Accurate and precise estimates of under-5 mortality rates (U5MR) are an important health summary for countries. Full survival curves are additionally of interest to better understand the pattern of mortality in children under 5. Modern demographic methods for estimating a full mortality schedule for children have been developed for countries with good vital registration and reliable census data, but perform poorly in many low- and middle-income countries. In these countries, the need to utilize nationally representative surveys to estimate U5MR requires additional statistical care to mitigate potential biases in survey data, acknowledge the survey design, and handle aspects of survival data (i.e., censoring and truncation). In this paper, we develop parametric and non-parametric pseudo-likelihood approaches to estimating under-5 mortality across time from complex survey data. We argue that the parametric approach is particularly useful in scenarios where data are sparse and estimation may require stronger assumptions. The nonparametric approach provides an aid to model validation. We compare a variety of parametric models to three existing methods for obtaining a full survival curve for children under the age of 5, and argue that a parametric pseudo-likelihood approach is advantageous in low- and middle-income countries. We apply our proposed approaches to survey data from Burkina Faso, Malawi, Senegal, and Namibia. All code for fitting the models described in this paper is available in the R package pssst.

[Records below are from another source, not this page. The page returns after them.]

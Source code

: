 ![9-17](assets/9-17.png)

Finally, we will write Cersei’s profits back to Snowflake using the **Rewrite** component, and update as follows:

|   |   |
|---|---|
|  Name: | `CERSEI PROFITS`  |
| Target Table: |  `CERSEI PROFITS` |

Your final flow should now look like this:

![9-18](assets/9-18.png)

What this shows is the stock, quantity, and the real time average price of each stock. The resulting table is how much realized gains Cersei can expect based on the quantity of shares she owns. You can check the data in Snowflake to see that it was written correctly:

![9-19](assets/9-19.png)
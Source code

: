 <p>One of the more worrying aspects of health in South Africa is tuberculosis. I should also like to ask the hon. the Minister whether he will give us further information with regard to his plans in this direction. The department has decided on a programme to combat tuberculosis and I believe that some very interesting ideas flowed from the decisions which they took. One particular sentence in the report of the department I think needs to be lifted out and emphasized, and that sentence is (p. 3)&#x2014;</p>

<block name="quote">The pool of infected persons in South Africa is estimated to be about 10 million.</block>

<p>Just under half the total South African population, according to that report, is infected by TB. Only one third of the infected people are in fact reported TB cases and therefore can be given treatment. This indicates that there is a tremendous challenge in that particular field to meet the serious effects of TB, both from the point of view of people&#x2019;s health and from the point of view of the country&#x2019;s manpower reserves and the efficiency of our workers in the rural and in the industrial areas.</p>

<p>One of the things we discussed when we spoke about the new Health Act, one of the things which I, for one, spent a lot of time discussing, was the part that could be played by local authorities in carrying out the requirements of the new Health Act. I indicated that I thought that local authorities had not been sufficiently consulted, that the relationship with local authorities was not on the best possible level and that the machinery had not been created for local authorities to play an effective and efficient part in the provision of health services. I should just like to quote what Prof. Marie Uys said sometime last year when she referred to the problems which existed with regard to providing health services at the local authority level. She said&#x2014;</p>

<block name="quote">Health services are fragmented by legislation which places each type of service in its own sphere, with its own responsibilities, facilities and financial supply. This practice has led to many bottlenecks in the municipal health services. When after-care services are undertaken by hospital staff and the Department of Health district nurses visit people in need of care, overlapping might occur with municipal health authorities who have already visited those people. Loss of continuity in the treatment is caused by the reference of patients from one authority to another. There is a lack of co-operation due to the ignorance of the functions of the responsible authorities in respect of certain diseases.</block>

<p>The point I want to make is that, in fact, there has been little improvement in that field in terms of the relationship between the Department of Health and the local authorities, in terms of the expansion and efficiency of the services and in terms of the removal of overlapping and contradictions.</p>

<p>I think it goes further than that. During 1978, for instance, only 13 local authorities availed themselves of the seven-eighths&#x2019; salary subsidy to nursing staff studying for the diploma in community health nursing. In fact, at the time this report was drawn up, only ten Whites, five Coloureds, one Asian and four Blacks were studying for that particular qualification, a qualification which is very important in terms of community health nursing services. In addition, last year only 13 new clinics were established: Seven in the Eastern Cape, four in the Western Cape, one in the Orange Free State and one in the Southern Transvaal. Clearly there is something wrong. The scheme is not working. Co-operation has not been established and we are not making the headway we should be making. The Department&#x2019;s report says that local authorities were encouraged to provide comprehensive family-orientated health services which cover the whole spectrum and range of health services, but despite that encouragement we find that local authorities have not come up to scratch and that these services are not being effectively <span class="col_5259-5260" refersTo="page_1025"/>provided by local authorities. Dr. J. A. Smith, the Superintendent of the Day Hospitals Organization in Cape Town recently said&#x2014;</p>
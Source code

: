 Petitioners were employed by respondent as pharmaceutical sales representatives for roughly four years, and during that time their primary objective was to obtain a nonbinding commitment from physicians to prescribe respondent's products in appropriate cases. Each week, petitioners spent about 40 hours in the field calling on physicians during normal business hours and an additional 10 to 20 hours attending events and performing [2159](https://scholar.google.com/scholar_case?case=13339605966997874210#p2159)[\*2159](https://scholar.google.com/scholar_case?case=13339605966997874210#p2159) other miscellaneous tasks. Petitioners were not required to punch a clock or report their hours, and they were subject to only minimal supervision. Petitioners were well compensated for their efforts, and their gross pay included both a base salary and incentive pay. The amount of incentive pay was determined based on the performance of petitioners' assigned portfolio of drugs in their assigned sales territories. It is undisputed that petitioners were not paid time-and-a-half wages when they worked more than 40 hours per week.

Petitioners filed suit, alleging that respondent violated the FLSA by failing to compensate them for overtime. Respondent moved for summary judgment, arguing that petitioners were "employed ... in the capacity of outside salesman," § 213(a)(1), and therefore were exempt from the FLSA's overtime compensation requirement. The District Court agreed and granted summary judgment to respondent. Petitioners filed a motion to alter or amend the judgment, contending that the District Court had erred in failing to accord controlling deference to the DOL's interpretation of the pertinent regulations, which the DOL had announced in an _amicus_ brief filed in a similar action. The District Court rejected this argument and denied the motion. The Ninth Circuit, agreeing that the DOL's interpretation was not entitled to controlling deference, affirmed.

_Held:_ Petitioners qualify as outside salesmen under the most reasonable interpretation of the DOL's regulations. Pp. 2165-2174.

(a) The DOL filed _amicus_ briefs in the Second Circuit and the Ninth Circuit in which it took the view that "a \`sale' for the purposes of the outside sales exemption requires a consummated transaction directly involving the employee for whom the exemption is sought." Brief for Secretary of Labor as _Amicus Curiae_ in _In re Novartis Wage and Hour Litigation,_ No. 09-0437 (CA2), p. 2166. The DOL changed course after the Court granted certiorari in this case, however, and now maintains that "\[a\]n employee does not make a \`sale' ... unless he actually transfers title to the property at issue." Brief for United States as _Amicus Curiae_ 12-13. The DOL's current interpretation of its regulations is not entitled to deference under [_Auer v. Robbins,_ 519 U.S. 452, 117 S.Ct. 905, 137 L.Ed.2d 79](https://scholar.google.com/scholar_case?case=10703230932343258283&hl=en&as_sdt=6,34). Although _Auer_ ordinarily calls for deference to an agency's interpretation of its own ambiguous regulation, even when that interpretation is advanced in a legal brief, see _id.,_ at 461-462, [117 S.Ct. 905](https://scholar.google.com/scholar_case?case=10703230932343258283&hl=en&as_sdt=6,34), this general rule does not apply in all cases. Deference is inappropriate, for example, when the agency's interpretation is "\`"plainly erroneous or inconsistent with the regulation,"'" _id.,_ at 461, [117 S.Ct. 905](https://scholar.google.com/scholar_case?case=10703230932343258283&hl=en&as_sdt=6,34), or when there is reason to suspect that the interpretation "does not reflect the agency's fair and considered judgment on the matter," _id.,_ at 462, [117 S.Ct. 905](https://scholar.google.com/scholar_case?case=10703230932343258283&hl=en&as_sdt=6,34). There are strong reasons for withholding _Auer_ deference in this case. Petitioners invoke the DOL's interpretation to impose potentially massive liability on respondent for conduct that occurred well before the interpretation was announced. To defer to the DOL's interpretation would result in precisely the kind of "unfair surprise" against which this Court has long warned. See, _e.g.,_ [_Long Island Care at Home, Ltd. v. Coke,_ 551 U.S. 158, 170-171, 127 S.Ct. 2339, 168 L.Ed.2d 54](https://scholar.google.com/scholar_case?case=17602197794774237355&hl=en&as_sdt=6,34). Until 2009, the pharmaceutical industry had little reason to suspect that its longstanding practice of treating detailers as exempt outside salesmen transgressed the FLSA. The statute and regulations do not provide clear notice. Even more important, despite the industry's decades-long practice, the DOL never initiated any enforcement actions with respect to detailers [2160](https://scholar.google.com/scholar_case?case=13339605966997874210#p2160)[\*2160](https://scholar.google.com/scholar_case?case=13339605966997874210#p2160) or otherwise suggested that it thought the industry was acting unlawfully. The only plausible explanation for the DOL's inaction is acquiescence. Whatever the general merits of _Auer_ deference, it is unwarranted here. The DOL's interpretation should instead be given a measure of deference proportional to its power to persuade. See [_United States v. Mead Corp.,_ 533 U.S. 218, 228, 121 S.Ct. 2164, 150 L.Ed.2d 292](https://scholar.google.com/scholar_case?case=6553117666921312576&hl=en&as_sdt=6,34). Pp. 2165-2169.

翻译:[translated abstract in Chinese]
精确且准确的5岁以下儿童死亡率(U5MR)估计是各国重要的健康总结指标。为更好地理解5岁以下儿童的死亡模式,完整的生存曲线也备受关注。针对拥有完善生命登记系统和可靠普查数据的国家,现代人口统计学方法已开发出完整的儿童死亡时间表估计方案,但在许多中低收入国家中表现欠佳。在这些国家,利用具有全国代表性的调查数据来估计U5MR需要更严谨的统计处理,以减轻调查数据中潜在偏差、考虑调查设计特征并处理生存数据的特殊性问题(即删失与截断)。本文针对复杂调查数据,提出了参数与非参数伪似然方法,用于跨时间段的5岁以下儿童死亡估计。我们认为参数法在数据稀疏且需更强假设的情景下尤为有效,而非参数法则为模型验证提供辅助工具。我们将多种参数模型与三种现有方法进行对比——这些方法均用于获取5岁以下儿童的完整生存曲线,并论证了参数伪似然法在中低收入国家中的优势。我们将提出的方法应用于布基纳法索、马拉维、塞内加尔和纳米比亚的调查数据。本文所述模型的所有拟合代码均收录于R包"pssst"中。